----- Provided entries

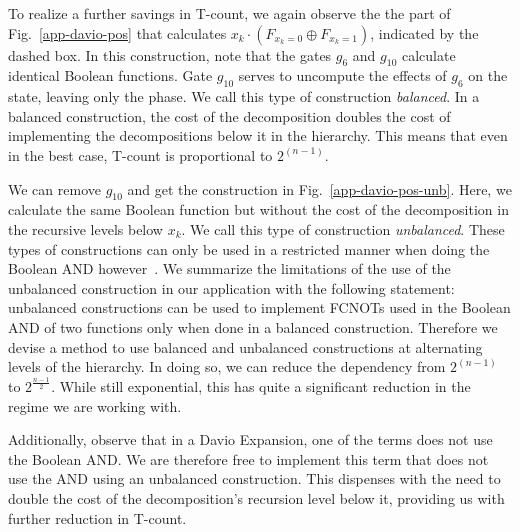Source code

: \documentclass[a4paper]{article}
\begin{document}
{To realize a further savings in T-count, we again observe the the part of Fig.~\ref{app-davio-pos} that calculates
$x_k \cdot (F_{x_k = 0} \oplus F_{x_k = 1})$, indicated by the dashed box. In this construction, note that the
gates $g_{6}$ and $g_{10}$ calculate identical Boolean functions. Gate $g_{10}$ serves to uncompute the effects of $g_6$ on the state, leaving only the phase. We call this type of construction \emph{balanced}. In a balanced construction, the cost of the decomposition doubles the cost of implementing the decompositions below it in the hierarchy. This means that even in the best case, T-count is proportional to $2^{(n-1)}$.

We can remove $g_{10}$ and get the construction in Fig.~\ref{app-davio-pos-unb}. Here, we calculate the same
Boolean function but without the cost of the decomposition in the recursive levels below $x_k$. We call this type
of construction \emph{unbalanced}. These types of constructions can only be used in a restricted manner when doing
the Boolean AND however~\cite{bib-amy-phase-state}. We summarize the limitations of the use of the unbalanced
construction in our application with the following statement: unbalanced constructions can be used to implement
FCNOTs used in the Boolean AND of two functions only when done in a balanced construction. Therefore we devise a method
to use balanced and unbalanced constructions at alternating levels of the hierarchy. In doing so, we can reduce the
dependency from $2^{(n-1)}$ to $2^{\frac{n-1}{2}}$. While still exponential, this has quite a significant reduction
in the regime we are working with. 

Additionally, observe that in a Davio Expansion, one of the terms does not use the Boolean AND. We are therefore
free to implement this term that does not use the AND using an unbalanced construction. This dispenses with the
need to double the cost of the decomposition's recursion level below it, providing us with further reduction
in T-count.

}
\end{document}
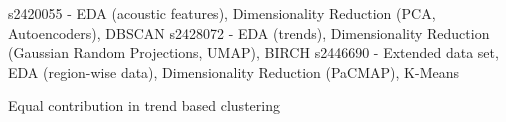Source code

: s2420055 - EDA (acoustic features), Dimensionality Reduction (PCA, Autoencoders), DBSCAN
s2428072 - EDA (trends), Dimensionality Reduction (Gaussian Random Projections, UMAP), BIRCH
s2446690 - Extended data set, EDA (region-wise data), Dimensionality Reduction (PaCMAP), K-Means

Equal contribution in trend based clustering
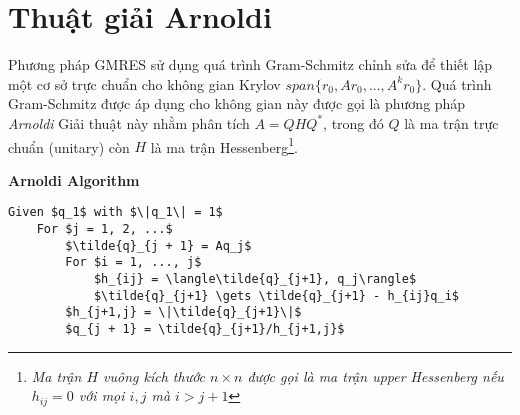 \section{Thuật giải Arnoldi}
Phương pháp GMRES sử dụng quá trình Gram-Schmitz chỉnh sửa để thiết lập
một cơ sở trực chuẩn cho không gian Krylov $span\{r_0, Ar_0, ..., A^kr_0 \}$.
Quá trình Gram-Schmitz được áp dụng cho không gian này được gọi là phương pháp \textit{Arnoldi}
Giải thuật này nhằm phân tích $A=QHQ^*$, trong đó $Q$ là ma trận trực chuẩn (unitary) 
còn $H$ là ma trận Hessenberg\footnote{
    \textit{
    Ma trận $H$ vuông kích thước $n \times n$ được gọi là ma trận upper Hessenberg nếu
    $h_{ij} = 0$ với mọi $i,j$ mà $i > j + 1$
}
}.



\textbf{Arnoldi Algorithm}
\begin{lstlisting}[style=algo]
    Given $q_1$ with $\|q_1\| = 1$
    For $j = 1, 2, ...$
        $\tilde{q}_{j + 1} = Aq_j$
        For $i = 1, ..., j$
            $h_{ij} = \langle\tilde{q}_{j+1}, q_j\rangle$
            $\tilde{q}_{j+1} \gets \tilde{q}_{j+1} - h_{ij}q_i$
        $h_{j+1,j} = \|\tilde{q}_{j+1}\|$
        $q_{j + 1} = \tilde{q}_{j+1}/h_{j+1,j}$
\end{lstlisting}

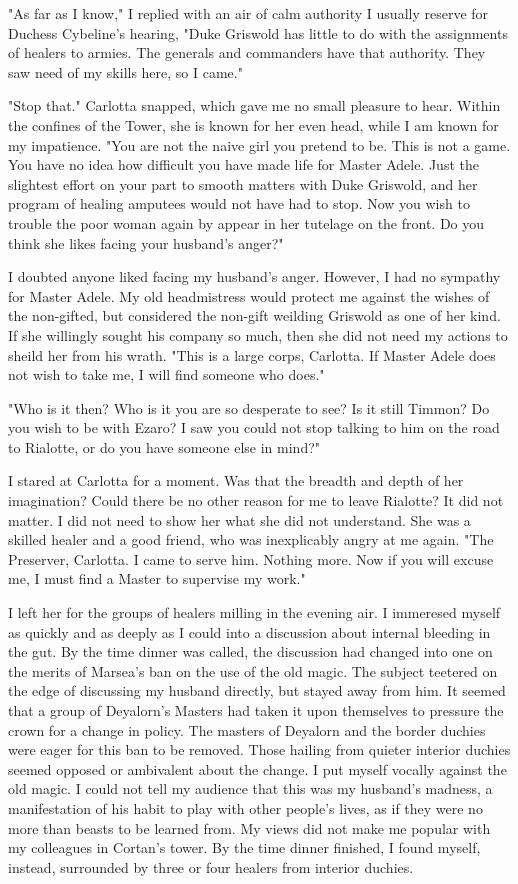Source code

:\documentclass{article}
\begin{document}
"As far as I know," I replied with an air of calm authority I usually reserve for Duchess Cybeline's hearing, "Duke Griswold has little to do with the assignments of healers to armies. The generals and commanders have that authority. They saw need of my skills here, so I came."

"Stop that." Carlotta snapped, which gave me no small pleasure to hear. Within the confines of the Tower, she is known for her even head, while I am known for my impatience. "You are not the naive girl you pretend to be. This is not a game. You have no idea how difficult you have made life for Master Adele. Just the slightest effort on your part to smooth matters with Duke Griswold, and her program of healing amputees would not have had to stop. Now you wish to trouble the poor woman again by appear in her tutelage on the front. Do you think she likes facing your husband's anger?"

I doubted anyone liked facing my husband's anger. However, I had no sympathy for Master Adele. My old headmistress would protect me against the wishes of the non-gifted, but considered the non-gift weilding Griswold as one of her kind. If she willingly sought his company so much, then she did not need my actions to sheild her from his wrath. "This is a large corps, Carlotta. If Master Adele does not wish to take me, I will find someone who does."

"Who is it then? Who is it you are so desperate to see? Is it still Timmon? Do you wish to be with Ezaro? I saw you could not stop talking to him on the road to Rialotte, or do you have someone else in mind?"

I stared at Carlotta for a moment. Was that the breadth and depth of her imagination? Could there be no other reason for me to leave Rialotte? It did not matter. I did not need to show her what she did not understand. She was a skilled healer and a good friend, who was inexplicably angry at me again. "The Preserver, Carlotta. I came to serve him. Nothing more. Now if you will excuse me, I must find a Master to supervise my work." 

I left her for the groups of healers milling in the evening air. I immeresed myself as quickly and as deeply as I could into a discussion about internal bleeding in the gut. By the time dinner was called, the discussion had changed into one on the merits of Marsea's ban on the use of the old magic. The subject teetered on the edge of discussing my husband directly, but stayed away from him. It seemed that a group of Deyalorn's Masters had taken it upon themselves to pressure the crown for a change in policy. The masters of Deyalorn and the border duchies were eager for this ban to be removed. Those hailing from quieter interior duchies seemed opposed or ambivalent about the change. I put myself vocally against the old magic. I could not tell my audience that this was my husband's madness, a manifestation of his habit to play with other people's lives, as if they were no more than beasts to be learned from. My views did not make me popular with my colleagues in Cortan's tower. By the time dinner finished, I found myself, instead, surrounded by three or four healers from interior duchies. 
\end{document}
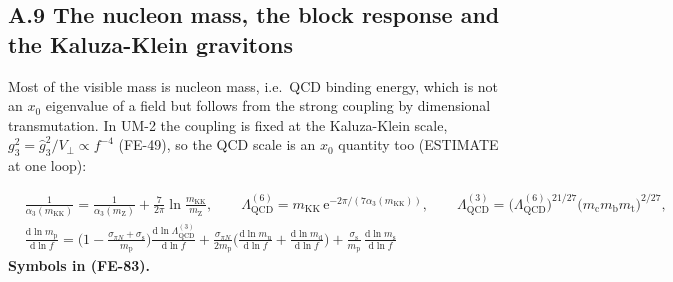 \documentclass[
  10pt,
]{article}
\begin{document}
\hypertarget{a.9-the-nucleon-mass-the-block-response-and-the-kaluza-klein-gravitons}{%
\subsection*{A.9 The nucleon mass, the block response and the
Kaluza-Klein
gravitons}\label{a.9-the-nucleon-mass-the-block-response-and-the-kaluza-klein-gravitons}}

Most of the visible mass is nucleon mass, i.e.~QCD binding energy, which
is not an \(x_0\) eigenvalue of a field but follows from the strong
coupling by dimensional transmutation. In UM-2 the coupling is fixed at
the Kaluza-Klein scale, \(g_3^2 = \hat g_3^2/V_\perp \propto f^{-4}\)
(FE-49), so the QCD scale is an \(x_0\) quantity too (ESTIMATE at one
loop):

\[
\begin{aligned}
&\frac{1}{\alpha_3(m_{\mathrm{KK}})} = \frac{1}{\alpha_3(m_{\mathrm{Z}})} +
 \frac{7}{2\pi}\ln\frac{m_{\mathrm{KK}}}{m_{\mathrm{Z}}},\qquad
 \Lambda_{\mathrm{QCD}}^{(6)} = m_{\mathrm{KK}}\,\mathrm{e}^{-2\pi/(7\alpha_3(m_{\mathrm{KK}}))},\qquad
 \Lambda_{\mathrm{QCD}}^{(3)} =
 \big(\Lambda_{\mathrm{QCD}}^{(6)}\big)^{21/27}\big(m_{\mathrm{c}}m_{\mathrm{b}}m_{\mathrm{t}}\big)^{2/27},\\
&\frac{\mathrm{d}\ln m_{\mathrm{p}}}{\mathrm{d}\ln f} = \Big(1 - \frac{\sigma_{\pi N} +
 \sigma_{\mathrm{s}}}{m_{\mathrm{p}}}\Big)
 \frac{\mathrm{d}\ln\Lambda_{\mathrm{QCD}}^{(3)}}{\mathrm{d}\ln f}
 + \frac{\sigma_{\pi N}}{2m_{\mathrm{p}}}\Big(\frac{\mathrm{d}\ln m_{\mathrm{u}}}{\mathrm{d}\ln f} +
 \frac{\mathrm{d}\ln m_{\mathrm{d}}}{\mathrm{d}\ln f}\Big)
 + \frac{\sigma_{\mathrm{s}}}{m_{\mathrm{p}}}\,\frac{\mathrm{d}\ln m_{\mathrm{s}}}{\mathrm{d}\ln f}
\end{aligned} \tag{FE-83}
\] \textbf{Symbols in (FE-83).}
\end{document}
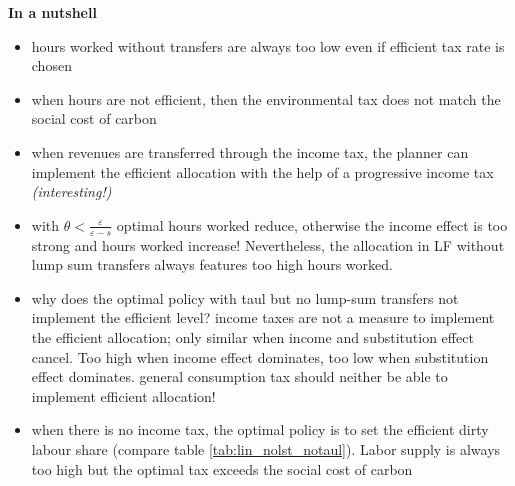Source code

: \textbf{In a nutshell}
\begin{itemize}
	\item hours worked without transfers are always too low even if efficient tax rate is chosen
	\item when hours are not efficient, then the environmental tax does not match the social cost of carbon
	\item when revenues are transferred through the income tax, the planner can implement the efficient allocation with the help of a progressive income tax \textit{(interesting!)}
	\item with $\theta<\frac{\varepsilon}{\varepsilon-s}$ optimal hours worked reduce, otherwise the income effect is too strong and hours worked increase! 
	Nevertheless, the allocation in LF without lump sum transfers always features too high hours worked. 
	\item why does the optimal policy with taul but no lump-sum transfers not implement the efficient level? \ar income taxes are not a measure to implement the efficient allocation; only similar when income and substitution effect cancel. Too high when income effect dominates, too low when substitution effect dominates.
 \ar general consumption tax should neither be able to implement efficient allocation! 
 \item when there is no income tax, the optimal policy is to set the efficient dirty labour share (compare table \ref{tab:lin_nolst_notaul}). Labor supply is always too high but the optimal tax exceeds the social cost of carbon
\end{itemize}

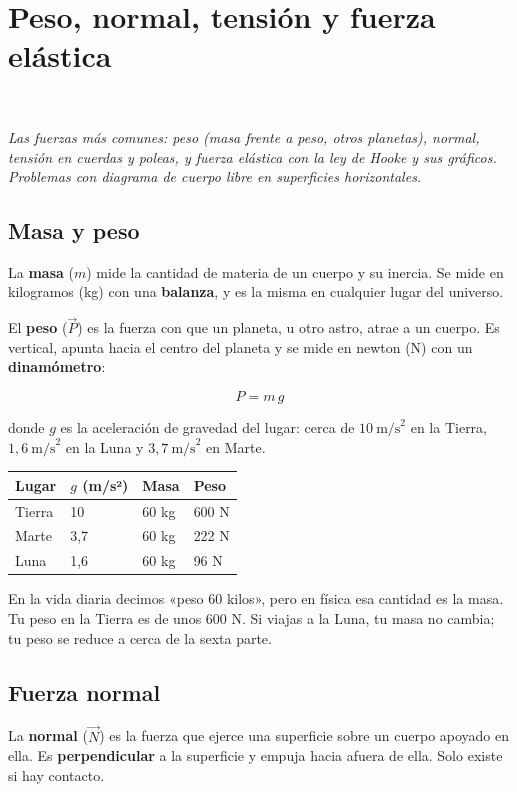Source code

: \section[Peso, normal, tensión y fuerza elástica]{Peso, normal, tensión y fuerza elástica}
\modcomun\ \ {\color{gris}\itshape Las fuerzas más comunes: peso (masa frente a peso, otros planetas), normal, tensión en cuerdas y poleas, y fuerza elástica con la ley de Hooke y sus gráficos. Problemas con diagrama de cuerpo libre en superficies horizontales.\par}
\subsection{Masa y peso}
La \textbf{masa} ($m$) mide la cantidad de materia de un cuerpo y su inercia. Se mide en kilogramos (kg) con una \textbf{balanza}, y es la misma en cualquier lugar del universo.

 

El \textbf{peso} ($\vec P$) es la fuerza con que un planeta, u otro astro, atrae a un cuerpo. Es vertical, apunta hacia el centro del planeta y se mide en newton (N) con un \textbf{dinamómetro}:

 \[ P = m\,g \] 

donde $g$ es la aceleración de gravedad del lugar: cerca de $10\ \text{m/s}^2$ en la Tierra, $1{,}6\ \text{m/s}^2$ en la Luna y $3{,}7\ \text{m/s}^2$ en Marte.

  
\begin{center}\small
\begin{tabular}{@{}llll@{}}
\toprule
\textbf{Lugar} & \textbf{$g$ (m/s²)} & \textbf{Masa} & \textbf{Peso} \\
\midrule
Tierra & 10 & 60 kg & 600 N \\
Marte & 3,7 & 60 kg & 222 N \\
Luna & 1,6 & 60 kg & 96 N \\
\bottomrule
\end{tabular}
\end{center}
 
\begin{clave}[{Recuerda}] En la vida diaria decimos «peso 60 kilos», pero en física esa cantidad es la masa. Tu peso en la Tierra es de unos 600 N. Si viajas a la Luna, tu masa no cambia; tu peso se reduce a cerca de la sexta parte.\end{clave}
\subsection{Fuerza normal}
La \textbf{normal} ($\vec N$) es la fuerza que ejerce una superficie sobre un cuerpo apoyado en ella. Es \textbf{perpendicular} a la superficie y empuja hacia afuera de ella. Solo existe si hay contacto.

----------

▸ **Work order**
Take each line from the preceding material that contains "mide" and copy it.

▸ **Output for this task**
La \textbf{masa} ($m$) mide la cantidad de materia de un cuerpo y su inercia. Se mide en kilogramos (kg) con una \textbf{balanza}, y es la misma en cualquier lugar del universo.
El \textbf{peso} ($\vec P$) es la fuerza con que un planeta, u otro astro, atrae a un cuerpo. Es vertical, apunta hacia el centro del planeta y se mide en newton (N) con un \textbf{dinamómetro}:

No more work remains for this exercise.